The National Institutes of Health (NIH), University of the Philippines Manila, is the home of research units of the University of the Philippines Manila, the country’s leading health research and development institution, and the Health Sciences Center of the UP System. With “Health for All” as its thrust, the NIH develops outputs that serve as vital guideposts in shaping national programs and policies.

Before creating the NIH, the University of the Philippines Manila has already geared itself to be the country’s leading institution for health research and development. Aside from the people-centered training of medical practitioners through its colleges and units, the University has established research institutes manned by an assemblage of scholars and researchers whose proven performance contributes to the development of their respective fields.
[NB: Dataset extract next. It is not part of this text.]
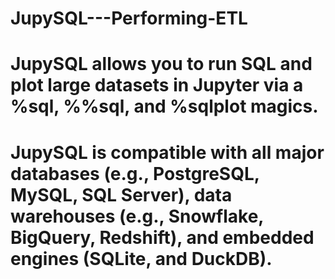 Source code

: # JupySQL---Performing-ETL

# JupySQL allows you to run SQL and plot large datasets in Jupyter via a %sql, %%sql, and %sqlplot magics. 
# JupySQL is compatible with all major databases (e.g., PostgreSQL, MySQL, SQL Server), data warehouses (e.g., Snowflake, BigQuery, Redshift), and embedded engines (SQLite, and DuckDB).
These research institutes are the Institute of Ophthalmology, the Institute of Socio-Biomedical Research, and the Institute of Biotechnology and Molecular Biology.

The institutional structure of a network of national institutes of health has been utilized in many countries to put together under one roof research and extension units specializing in different aspects of health and sociobiomedical concerns. Such a structure allows for the nurturance and in-depth development of important subfields of health while reaping the benefits of the coordination of various research centers and experts learning from each other’s outputs and strengths for exchange of information, collaboration, and enhancement of their contributions. Furthermore, the economy of shared administrative overhead costs and environmental scanning would be additional advantages of such an institutional option.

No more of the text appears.